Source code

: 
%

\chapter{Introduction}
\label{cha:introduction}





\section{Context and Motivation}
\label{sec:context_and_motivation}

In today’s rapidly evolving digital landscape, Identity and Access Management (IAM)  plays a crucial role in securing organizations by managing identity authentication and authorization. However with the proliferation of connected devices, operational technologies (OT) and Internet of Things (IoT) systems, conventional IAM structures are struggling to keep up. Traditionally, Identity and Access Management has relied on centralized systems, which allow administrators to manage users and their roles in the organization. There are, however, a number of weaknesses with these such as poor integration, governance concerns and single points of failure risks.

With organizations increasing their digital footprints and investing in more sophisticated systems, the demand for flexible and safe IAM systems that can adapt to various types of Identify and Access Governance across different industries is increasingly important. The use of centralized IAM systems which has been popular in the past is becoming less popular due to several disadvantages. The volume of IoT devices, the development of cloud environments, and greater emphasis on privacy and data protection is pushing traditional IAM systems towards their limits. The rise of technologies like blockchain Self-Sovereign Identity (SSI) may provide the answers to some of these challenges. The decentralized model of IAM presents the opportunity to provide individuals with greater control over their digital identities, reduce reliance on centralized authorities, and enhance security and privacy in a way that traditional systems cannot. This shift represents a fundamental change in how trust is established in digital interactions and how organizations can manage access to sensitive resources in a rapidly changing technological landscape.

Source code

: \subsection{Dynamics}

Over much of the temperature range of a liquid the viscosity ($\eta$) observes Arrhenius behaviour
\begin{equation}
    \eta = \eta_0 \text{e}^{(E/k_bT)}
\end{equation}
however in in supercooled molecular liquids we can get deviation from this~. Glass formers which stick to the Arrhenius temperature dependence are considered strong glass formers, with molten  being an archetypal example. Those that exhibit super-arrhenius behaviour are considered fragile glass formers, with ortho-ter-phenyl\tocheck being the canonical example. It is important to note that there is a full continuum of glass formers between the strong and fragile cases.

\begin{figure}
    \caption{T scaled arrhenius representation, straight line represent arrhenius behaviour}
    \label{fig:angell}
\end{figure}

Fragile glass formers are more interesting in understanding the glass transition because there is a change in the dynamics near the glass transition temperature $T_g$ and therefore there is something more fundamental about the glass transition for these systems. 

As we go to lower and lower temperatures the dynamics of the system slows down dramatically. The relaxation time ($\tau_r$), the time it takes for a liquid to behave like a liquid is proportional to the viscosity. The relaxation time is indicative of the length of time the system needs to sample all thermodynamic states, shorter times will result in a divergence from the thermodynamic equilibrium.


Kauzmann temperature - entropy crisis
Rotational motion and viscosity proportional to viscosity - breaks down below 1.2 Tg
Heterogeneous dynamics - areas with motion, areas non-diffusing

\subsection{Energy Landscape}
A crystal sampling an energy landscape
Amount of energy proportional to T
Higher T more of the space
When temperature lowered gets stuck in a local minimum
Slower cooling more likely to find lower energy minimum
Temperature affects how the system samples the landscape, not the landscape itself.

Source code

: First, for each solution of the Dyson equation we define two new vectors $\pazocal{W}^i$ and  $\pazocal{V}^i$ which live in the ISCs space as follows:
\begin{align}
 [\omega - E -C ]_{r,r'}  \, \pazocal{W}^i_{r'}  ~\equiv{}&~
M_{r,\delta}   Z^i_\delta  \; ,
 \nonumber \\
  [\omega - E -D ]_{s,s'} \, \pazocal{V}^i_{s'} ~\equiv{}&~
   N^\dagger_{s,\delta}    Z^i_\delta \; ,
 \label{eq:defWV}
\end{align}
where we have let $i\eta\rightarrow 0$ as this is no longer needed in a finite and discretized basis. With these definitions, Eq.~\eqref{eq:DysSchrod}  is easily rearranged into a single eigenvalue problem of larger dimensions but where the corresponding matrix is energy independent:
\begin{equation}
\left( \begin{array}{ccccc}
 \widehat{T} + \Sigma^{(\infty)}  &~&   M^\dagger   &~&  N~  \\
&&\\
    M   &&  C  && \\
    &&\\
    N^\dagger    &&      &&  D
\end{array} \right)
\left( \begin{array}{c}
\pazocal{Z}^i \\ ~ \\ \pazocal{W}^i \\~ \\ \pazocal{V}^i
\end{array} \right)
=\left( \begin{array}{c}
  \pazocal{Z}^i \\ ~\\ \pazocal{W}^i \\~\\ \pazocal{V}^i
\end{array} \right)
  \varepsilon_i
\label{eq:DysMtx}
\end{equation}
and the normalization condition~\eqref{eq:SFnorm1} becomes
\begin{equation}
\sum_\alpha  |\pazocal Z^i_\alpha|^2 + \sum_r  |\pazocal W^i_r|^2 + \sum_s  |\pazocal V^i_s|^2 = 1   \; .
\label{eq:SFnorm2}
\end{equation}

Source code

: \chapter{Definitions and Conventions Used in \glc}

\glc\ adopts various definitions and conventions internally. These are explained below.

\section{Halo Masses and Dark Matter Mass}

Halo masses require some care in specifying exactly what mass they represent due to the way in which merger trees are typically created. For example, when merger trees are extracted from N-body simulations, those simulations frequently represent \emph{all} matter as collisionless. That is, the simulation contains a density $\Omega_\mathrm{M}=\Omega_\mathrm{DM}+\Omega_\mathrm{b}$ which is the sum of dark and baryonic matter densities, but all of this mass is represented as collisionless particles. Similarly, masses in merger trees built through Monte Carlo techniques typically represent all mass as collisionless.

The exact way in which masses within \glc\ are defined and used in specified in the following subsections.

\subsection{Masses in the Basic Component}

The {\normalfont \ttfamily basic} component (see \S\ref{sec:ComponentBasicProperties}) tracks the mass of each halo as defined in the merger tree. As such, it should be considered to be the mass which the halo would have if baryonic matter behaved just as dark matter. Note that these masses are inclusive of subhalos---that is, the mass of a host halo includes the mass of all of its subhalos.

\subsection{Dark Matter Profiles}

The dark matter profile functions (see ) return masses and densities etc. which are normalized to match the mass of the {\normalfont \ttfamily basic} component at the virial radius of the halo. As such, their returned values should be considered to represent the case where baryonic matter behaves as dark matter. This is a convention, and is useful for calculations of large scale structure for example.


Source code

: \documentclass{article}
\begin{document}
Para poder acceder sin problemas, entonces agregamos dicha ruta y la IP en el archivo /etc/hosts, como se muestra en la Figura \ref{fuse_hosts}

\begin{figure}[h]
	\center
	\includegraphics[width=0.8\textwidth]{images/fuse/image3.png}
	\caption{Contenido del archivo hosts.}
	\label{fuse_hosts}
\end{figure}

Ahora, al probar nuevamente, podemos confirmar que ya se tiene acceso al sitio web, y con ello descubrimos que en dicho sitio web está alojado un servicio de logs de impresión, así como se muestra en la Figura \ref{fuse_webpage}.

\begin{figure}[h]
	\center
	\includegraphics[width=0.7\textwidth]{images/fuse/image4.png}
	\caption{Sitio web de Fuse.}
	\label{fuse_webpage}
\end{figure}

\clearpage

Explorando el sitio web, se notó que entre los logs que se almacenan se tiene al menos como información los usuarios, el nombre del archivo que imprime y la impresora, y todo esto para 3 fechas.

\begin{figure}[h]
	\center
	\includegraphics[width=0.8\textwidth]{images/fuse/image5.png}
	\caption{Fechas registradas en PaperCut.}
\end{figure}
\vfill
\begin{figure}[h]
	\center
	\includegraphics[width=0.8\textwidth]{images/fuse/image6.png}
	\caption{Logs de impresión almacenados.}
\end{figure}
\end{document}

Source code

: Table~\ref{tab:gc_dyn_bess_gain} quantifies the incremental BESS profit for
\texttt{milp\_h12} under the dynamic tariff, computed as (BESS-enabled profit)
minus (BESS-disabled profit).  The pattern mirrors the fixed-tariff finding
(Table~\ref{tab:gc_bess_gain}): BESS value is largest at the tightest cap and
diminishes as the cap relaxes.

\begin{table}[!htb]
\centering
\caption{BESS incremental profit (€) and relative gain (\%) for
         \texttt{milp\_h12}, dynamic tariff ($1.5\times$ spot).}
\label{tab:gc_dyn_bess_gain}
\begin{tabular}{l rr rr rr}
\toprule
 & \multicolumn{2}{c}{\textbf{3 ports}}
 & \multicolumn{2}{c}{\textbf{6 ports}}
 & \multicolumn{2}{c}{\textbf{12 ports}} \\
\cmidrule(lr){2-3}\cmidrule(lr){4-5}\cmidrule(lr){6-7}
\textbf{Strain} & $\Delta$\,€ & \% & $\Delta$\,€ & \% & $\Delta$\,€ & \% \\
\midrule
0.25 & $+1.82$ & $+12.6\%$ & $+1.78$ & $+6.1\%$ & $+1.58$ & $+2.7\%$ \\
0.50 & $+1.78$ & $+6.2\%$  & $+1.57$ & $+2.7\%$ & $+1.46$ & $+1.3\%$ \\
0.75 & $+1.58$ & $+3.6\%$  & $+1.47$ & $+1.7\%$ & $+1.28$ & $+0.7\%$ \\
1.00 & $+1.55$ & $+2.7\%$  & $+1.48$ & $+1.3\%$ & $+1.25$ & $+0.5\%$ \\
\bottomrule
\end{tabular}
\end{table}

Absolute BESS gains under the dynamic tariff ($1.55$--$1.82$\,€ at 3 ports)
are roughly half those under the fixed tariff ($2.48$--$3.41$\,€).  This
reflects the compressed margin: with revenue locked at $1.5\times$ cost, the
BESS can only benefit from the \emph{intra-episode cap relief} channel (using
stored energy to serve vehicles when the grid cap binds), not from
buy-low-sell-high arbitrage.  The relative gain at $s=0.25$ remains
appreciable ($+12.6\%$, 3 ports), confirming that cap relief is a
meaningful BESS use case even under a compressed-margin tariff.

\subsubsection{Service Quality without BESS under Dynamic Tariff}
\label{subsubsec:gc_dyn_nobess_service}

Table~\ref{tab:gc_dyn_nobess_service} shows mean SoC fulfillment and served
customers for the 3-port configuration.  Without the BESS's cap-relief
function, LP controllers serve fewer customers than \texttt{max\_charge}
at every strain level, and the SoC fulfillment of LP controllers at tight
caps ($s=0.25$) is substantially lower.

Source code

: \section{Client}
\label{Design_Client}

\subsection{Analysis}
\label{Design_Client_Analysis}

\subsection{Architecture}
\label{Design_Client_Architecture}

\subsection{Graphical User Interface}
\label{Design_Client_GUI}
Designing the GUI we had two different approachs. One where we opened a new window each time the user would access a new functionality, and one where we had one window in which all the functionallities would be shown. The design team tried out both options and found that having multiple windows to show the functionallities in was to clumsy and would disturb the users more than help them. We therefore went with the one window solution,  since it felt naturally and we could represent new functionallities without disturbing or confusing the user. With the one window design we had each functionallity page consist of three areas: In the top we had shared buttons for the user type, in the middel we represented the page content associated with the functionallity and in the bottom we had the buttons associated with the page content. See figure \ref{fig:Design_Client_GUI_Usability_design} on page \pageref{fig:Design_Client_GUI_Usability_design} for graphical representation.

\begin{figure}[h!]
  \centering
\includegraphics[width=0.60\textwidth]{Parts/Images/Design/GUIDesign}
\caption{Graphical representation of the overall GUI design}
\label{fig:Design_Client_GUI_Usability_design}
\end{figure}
================================
TASK ITEM -> What lines in the data above contain the word "space"? Show them all.

YOUR SOLUTION ->
Higher T more of the space
: First, for each solution of the Dyson equation we define two new vectors $\pazocal{W}^i$ and  $\pazocal{V}^i$ which live in the ISCs space as follows:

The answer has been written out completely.